(DATA RECORDS Opens)

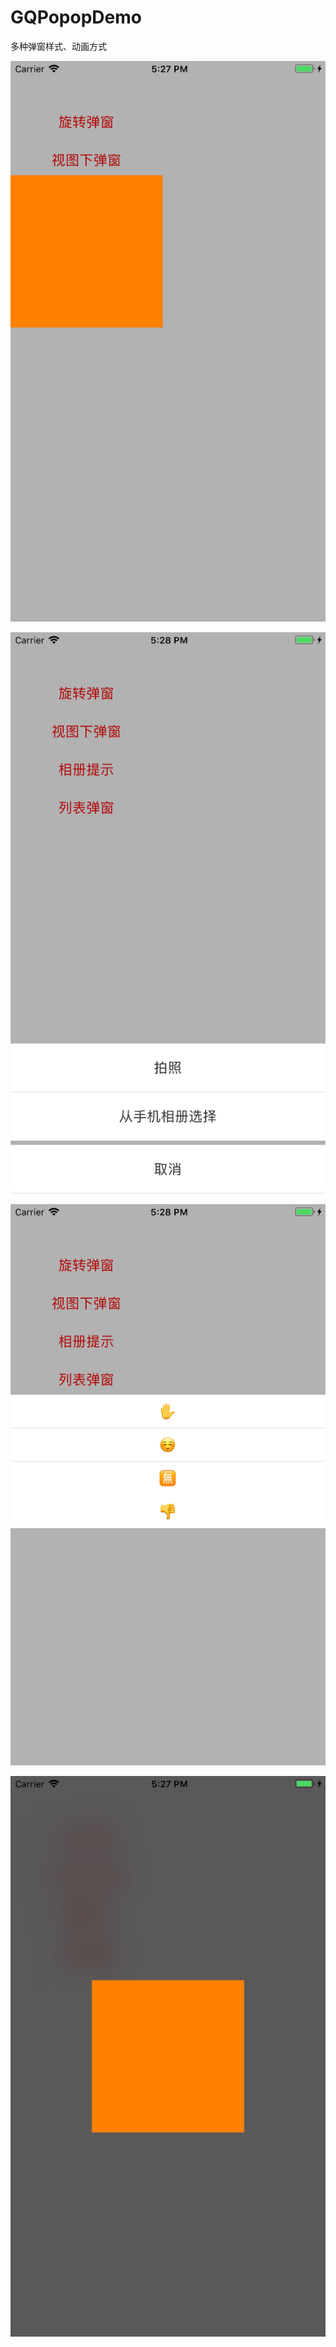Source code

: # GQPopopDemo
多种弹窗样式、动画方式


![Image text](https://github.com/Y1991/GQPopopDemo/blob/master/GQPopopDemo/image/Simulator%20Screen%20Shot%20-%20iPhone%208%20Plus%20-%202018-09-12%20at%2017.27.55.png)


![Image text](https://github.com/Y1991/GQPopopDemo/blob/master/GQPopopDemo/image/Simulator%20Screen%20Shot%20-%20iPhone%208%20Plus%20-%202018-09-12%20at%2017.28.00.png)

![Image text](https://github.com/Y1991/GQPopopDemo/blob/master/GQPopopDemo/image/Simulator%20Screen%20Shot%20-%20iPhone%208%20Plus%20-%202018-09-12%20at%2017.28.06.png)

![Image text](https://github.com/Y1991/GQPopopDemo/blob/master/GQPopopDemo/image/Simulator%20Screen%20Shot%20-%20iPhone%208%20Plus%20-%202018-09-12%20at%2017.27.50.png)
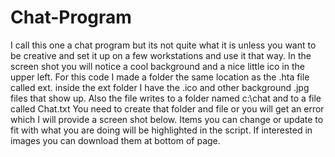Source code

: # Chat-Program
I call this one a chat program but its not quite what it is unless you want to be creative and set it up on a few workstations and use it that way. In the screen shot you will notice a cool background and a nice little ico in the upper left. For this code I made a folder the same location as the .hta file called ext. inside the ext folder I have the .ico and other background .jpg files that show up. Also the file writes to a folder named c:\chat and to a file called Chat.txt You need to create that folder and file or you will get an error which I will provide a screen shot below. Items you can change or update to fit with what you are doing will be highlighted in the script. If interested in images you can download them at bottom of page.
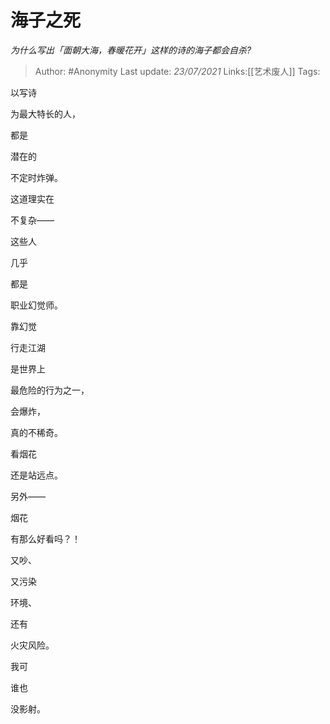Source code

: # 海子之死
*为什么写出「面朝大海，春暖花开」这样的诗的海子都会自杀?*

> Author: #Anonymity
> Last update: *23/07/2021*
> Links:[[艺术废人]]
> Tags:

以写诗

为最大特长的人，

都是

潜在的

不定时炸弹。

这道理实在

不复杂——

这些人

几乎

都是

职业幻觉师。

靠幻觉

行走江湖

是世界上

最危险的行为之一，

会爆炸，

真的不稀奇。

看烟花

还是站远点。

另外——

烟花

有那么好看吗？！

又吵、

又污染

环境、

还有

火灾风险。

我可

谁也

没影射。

(DATA RECORDS Closes)
(DATA RECORDS Opens)

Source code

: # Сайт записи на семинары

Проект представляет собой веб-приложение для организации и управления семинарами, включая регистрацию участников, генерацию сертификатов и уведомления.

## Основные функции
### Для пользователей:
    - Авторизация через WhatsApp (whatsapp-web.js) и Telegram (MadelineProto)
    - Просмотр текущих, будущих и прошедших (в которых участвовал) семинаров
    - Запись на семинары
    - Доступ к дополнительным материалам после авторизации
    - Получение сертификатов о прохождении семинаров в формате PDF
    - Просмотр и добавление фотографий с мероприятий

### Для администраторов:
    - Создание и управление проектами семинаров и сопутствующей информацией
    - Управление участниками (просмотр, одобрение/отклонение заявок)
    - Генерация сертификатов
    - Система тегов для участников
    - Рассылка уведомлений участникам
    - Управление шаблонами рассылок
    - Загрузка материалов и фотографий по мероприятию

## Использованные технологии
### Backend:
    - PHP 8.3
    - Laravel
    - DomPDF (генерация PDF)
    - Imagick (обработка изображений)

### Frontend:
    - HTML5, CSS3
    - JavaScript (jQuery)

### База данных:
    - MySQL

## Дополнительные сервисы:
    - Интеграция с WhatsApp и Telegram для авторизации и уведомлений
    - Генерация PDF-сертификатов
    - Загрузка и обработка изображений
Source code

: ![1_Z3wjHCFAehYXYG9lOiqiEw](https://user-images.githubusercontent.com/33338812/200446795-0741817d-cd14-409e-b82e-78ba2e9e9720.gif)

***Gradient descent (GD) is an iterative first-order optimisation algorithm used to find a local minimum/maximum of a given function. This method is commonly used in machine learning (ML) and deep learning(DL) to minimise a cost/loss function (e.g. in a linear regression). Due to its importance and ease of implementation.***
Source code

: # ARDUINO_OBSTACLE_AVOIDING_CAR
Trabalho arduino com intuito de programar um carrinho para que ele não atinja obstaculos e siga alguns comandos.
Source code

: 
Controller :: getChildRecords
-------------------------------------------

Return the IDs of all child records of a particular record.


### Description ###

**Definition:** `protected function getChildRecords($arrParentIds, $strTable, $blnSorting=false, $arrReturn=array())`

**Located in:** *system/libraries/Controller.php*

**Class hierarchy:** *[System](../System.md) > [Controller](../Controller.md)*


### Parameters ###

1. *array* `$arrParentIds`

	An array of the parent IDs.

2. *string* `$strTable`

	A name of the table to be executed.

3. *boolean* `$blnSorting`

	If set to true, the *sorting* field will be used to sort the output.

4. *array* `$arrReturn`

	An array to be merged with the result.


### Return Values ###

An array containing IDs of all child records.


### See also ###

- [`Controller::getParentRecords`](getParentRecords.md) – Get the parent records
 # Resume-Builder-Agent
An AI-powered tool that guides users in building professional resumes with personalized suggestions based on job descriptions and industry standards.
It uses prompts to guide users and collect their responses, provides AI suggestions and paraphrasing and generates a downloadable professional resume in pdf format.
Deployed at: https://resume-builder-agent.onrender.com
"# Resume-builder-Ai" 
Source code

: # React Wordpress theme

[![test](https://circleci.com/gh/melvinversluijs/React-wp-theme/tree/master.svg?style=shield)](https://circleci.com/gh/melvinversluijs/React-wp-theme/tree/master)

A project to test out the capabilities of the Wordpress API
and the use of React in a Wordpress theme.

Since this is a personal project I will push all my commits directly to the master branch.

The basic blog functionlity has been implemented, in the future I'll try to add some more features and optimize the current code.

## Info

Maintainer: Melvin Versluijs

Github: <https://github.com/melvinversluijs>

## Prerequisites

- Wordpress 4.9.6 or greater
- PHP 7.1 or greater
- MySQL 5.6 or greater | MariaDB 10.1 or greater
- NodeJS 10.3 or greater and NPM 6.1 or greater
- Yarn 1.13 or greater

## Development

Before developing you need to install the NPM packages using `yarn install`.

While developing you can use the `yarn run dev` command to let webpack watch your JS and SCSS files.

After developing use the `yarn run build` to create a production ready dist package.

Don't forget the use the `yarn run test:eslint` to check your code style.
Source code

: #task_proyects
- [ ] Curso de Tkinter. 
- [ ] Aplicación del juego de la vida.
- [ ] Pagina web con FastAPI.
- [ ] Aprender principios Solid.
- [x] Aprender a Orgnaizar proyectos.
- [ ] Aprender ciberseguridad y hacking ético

(DATA RECORDS Closes)
(DATA RECORDS Opens)

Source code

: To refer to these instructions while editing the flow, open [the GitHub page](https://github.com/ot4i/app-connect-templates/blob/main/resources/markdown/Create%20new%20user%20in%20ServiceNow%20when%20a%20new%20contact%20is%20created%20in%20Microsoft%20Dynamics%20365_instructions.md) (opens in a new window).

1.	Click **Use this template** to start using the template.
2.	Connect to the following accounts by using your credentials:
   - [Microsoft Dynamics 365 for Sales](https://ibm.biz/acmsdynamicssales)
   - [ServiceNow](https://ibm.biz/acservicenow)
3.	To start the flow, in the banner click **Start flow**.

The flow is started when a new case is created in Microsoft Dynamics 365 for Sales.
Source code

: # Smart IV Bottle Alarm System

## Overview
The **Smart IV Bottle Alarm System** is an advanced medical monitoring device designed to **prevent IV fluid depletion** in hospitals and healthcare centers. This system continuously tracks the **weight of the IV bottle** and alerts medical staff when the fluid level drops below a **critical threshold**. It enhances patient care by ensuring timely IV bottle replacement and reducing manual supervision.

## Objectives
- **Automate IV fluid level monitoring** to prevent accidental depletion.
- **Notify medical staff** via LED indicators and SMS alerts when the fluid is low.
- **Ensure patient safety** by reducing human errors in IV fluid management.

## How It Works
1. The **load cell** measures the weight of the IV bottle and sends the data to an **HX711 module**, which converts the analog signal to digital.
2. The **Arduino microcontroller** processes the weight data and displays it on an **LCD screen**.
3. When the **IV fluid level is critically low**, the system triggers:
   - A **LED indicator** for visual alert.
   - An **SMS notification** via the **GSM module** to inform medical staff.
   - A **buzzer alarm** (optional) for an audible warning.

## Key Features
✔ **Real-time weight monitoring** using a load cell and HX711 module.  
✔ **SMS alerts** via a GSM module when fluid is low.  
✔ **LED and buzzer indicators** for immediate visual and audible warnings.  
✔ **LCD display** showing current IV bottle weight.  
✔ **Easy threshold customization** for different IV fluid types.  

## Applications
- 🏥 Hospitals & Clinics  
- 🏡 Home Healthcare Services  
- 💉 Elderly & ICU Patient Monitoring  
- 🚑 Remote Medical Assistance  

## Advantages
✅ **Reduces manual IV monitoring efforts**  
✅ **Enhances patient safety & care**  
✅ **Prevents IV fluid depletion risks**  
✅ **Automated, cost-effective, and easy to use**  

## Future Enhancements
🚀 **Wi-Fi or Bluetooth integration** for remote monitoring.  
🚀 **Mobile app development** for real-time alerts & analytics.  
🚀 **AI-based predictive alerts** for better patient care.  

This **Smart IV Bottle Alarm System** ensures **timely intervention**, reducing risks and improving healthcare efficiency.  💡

(DATA RECORDS Closes)

The entries above hold the needed span. Transcribe exactly the lines from the one with "## How It Works" to the one with "when fluid is low.", both included.

## How It Works
1. The **load cell** measures the weight of the IV bottle and sends the data to an **HX711 module**, which converts the analog signal to digital.
2. The **Arduino microcontroller** processes the weight data and displays it on an **LCD screen**.
3. When the **IV fluid level is critically low**, the system triggers:
   - A **LED indicator** for visual alert.
   - An **SMS notification** via the **GSM module** to inform medical staff.
   - A **buzzer alarm** (optional) for an audible warning.

## Key Features
✔ **Real-time weight monitoring** using a load cell and HX711 module.  
✔ **SMS alerts** via a GSM module when fluid is low.  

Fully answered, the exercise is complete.